» RECORDED DATA
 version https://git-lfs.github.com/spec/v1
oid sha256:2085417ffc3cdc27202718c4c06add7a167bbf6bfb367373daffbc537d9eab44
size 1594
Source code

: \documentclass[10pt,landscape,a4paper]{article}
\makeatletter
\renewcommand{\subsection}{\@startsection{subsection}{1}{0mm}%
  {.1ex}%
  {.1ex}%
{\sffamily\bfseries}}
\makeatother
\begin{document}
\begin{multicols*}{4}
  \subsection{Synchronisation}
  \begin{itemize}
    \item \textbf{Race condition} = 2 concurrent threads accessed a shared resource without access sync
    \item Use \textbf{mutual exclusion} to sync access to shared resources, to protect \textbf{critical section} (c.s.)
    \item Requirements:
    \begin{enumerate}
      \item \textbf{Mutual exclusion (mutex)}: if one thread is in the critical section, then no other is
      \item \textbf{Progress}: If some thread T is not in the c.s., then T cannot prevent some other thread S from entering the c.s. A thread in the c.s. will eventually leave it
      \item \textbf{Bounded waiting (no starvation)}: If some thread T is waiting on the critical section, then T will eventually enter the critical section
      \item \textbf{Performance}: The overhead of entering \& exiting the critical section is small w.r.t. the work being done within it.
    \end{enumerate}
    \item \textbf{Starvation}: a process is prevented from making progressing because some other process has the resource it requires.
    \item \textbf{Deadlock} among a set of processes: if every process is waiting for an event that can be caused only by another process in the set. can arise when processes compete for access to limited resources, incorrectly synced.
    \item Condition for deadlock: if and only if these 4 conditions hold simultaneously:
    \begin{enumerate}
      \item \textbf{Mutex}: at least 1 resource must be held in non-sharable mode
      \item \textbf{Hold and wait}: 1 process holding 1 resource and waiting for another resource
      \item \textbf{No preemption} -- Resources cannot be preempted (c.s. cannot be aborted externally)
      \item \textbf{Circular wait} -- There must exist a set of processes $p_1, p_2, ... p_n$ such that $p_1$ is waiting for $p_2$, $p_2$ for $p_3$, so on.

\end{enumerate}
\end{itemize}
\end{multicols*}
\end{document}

» AIM OF THE TASK
Gather up every line from the listing above in which the word "eventually" occurs.

» OUTPUT BELOW
      \item \textbf{Progress}: If some thread T is not in the c.s., then T cannot prevent some other thread S from entering the c.s. A thread in the c.s. will eventually leave it
      \item \textbf{Bounded waiting (no starvation)}: If some thread T is waiting on the critical section, then T will eventually enter the critical section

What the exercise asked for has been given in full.